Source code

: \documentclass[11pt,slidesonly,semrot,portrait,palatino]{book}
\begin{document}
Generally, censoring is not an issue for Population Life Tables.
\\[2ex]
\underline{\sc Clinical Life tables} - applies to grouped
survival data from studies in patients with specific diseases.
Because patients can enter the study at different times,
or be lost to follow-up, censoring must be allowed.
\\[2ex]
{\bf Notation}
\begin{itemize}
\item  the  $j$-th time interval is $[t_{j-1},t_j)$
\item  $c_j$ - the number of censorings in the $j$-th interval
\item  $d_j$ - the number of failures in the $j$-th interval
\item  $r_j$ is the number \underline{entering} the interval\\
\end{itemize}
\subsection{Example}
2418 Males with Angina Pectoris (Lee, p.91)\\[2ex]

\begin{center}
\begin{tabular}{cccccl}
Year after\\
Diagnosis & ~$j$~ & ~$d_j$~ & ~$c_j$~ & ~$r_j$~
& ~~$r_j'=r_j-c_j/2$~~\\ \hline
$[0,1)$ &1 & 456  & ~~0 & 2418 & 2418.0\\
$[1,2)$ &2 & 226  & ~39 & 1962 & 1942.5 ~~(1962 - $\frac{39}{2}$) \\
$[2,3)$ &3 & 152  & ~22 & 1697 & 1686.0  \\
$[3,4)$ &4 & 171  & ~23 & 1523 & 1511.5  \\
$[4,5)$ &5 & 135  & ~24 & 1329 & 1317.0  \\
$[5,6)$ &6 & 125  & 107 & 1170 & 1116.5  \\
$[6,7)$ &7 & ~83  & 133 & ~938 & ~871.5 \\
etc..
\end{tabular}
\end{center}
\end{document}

━━━━━━━━━━

**Instructions for the task**
Within the entries above, count each line holding the string "begin". Give only the result.

**Written response**
4